The cross section of the trough is an isosceles trapezoid with sides

making angles of 120° with the base.

Find the length of one of the sides that is bent which give a maximum capacity. Code:

: ½x E L-2x F ½x :
A * - - - - - * - - - - - * - - - - - * B
* | | *
* | _ | *
x * | ½√3x | * x
*30°| |30°*
* | | *
D *-----------* C
: L-2x :

We have isosceles trapezoid $\displaystyle ABCD$.
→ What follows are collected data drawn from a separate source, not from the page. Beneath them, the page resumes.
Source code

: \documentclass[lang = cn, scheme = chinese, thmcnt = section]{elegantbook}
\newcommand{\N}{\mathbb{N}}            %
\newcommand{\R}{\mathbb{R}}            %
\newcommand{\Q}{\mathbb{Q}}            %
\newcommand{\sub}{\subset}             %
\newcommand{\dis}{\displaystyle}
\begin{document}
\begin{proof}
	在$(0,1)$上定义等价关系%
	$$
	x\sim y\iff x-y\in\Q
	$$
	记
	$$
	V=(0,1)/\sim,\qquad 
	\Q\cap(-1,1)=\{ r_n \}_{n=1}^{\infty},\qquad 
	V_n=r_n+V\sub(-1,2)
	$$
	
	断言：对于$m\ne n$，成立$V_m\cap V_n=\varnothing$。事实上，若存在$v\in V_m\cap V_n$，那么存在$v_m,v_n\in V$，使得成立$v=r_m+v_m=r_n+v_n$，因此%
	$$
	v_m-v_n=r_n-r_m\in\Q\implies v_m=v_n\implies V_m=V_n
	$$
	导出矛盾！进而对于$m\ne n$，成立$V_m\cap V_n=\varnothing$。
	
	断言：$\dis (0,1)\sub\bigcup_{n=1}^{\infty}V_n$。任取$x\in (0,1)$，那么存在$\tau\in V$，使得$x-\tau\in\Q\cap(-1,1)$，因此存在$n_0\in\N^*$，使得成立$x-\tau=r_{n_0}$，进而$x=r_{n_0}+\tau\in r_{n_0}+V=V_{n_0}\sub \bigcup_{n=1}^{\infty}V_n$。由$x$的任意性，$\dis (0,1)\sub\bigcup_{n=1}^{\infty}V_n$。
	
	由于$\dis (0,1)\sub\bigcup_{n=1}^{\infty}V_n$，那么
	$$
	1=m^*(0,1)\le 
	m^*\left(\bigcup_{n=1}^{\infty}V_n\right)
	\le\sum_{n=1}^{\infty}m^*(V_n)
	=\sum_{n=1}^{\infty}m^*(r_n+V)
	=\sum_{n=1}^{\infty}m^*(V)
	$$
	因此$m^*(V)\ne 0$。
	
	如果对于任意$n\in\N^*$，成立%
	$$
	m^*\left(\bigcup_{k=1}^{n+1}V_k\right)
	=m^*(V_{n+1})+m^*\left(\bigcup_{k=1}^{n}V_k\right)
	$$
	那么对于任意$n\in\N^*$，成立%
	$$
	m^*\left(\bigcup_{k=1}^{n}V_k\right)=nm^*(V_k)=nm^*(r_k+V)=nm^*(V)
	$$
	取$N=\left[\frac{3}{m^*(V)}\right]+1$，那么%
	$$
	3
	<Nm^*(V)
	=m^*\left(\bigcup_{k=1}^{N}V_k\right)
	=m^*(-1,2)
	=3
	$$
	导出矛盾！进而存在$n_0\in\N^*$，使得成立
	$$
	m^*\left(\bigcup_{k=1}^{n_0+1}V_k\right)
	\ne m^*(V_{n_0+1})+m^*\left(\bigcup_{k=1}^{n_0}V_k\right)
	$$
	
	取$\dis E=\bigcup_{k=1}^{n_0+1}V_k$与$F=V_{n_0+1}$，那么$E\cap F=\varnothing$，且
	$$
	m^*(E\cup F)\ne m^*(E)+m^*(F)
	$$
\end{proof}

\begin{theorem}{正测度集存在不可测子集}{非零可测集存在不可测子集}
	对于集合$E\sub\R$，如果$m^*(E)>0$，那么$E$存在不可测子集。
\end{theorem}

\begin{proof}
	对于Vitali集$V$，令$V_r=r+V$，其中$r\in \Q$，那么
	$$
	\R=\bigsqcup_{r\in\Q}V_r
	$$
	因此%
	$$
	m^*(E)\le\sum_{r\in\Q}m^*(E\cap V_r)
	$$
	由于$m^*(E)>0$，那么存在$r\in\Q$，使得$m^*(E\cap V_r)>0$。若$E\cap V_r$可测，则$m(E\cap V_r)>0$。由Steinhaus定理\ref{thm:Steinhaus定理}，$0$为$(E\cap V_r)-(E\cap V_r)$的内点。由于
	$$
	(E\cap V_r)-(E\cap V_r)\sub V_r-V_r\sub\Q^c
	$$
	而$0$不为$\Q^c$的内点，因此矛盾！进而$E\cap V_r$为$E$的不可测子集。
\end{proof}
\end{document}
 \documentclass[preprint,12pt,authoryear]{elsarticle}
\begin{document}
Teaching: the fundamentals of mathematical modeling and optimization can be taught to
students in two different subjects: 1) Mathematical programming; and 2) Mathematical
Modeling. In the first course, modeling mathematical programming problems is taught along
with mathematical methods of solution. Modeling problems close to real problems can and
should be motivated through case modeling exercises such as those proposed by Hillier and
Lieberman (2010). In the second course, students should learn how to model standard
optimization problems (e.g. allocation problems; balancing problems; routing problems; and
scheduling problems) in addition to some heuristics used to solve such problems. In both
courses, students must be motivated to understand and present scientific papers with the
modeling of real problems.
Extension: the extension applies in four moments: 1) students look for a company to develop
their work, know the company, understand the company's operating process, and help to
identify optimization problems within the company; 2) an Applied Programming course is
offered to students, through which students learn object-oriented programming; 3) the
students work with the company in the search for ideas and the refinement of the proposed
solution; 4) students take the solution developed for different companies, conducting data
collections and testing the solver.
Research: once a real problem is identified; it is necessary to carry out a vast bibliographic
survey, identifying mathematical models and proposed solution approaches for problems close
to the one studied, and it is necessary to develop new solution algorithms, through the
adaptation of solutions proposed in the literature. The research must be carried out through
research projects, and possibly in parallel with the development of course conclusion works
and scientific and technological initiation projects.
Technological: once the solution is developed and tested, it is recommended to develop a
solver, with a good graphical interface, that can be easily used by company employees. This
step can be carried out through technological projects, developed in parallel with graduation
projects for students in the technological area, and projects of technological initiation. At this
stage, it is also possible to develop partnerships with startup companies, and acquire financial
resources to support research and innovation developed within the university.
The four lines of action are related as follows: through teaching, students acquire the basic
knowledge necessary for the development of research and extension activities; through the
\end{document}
Let the two slanted side have length $\displaystyle x\!:\;\;AD = BC = x$

Three of its sides, $\displaystyle AD, DC, CB$ total $\displaystyle L$ units,

. . so: .$\displaystyle DC \:=\:L-2x$

Since $\displaystyle \angle ADC = \angle BCD = 120^o$, then: .$\displaystyle \angle ADE = \angle BCF = 30^o$

$\displaystyle \Delta BFC$ is a right triangle with a 30° angle and hypotenuse $\displaystyle x.$

Then: . $\displaystyle FB\text{ (opp side)} \,=\,\tfrac{x}{2}$ . . . and: .$\displaystyle FC \text{ (adj side)} \,=\,\tfrac{\sqrt{3}}{2}x$

We have a trapezoid:

. . one base is: .$\displaystyle b_1 \:=\:L-2x$

. . the other base is: .$\displaystyle b_2 \:=\:(L-2x) + \tfrac{x}{2} + \tfrac{x}{2} \:=\:L - x$

. . the height is: .$\displaystyle h \:=\:FC \:=\:\tfrac{\sqrt{3}}{2}x$

Formula: .$\displaystyle A \;=\;\frac{h}{2}(b_1 + b_2)$

We have: .$\displaystyle A \:=\:\frac{\frac{\sqrt{3}}{2}}{2}\bigg[(L-2x) + (L-x)\bigg] \quad\Rightarrow\quad A \;=\;\tfrac{\sqrt{3}}{4}(2Lx - 3x^2)$

Maximize $\displaystyle A\!:\quad A' \;=\;\tfrac{\sqrt{3}}{4}(2L - 6x) \:=\:0 \quad\Rightarrow\quad\boxed{ x \:=\:\frac{L}{3}}$

The width of the tin sheet is bent into thirds.